(Rendered images with source text)
§
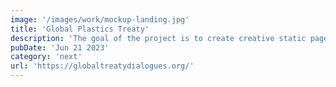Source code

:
 ```yaml
---
image: '/images/work/mockup-landing.jpg'
title: 'Global Plastics Treaty'
description: 'The goal of the project is to create creative static pages on Next.js connected to CMS. With their help to deliver information to the user and capture his attention with the help of beautiful animations and horizontal slider.'
pubDate: 'Jun 21 2023'
category: 'next'
url: 'https://globaltreatydialogues.org/'
---
```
§
EXERCISE DESCRIPTION
Line by line, retype the records above exactly, minus the images.

EXERCISE RESPONSE
Source code

:
 ```yaml
---
image: '/images/work/mockup-landing.jpg'
title: 'Global Plastics Treaty'
description: 'The goal of the project is to create creative static pages on Next.js connected to CMS. With their help to deliver information to the user and capture his attention with the help of beautiful animations and horizontal slider.'
pubDate: 'Jun 21 2023'
category: 'next'
url: 'https://globaltreatydialogues.org/'
---
```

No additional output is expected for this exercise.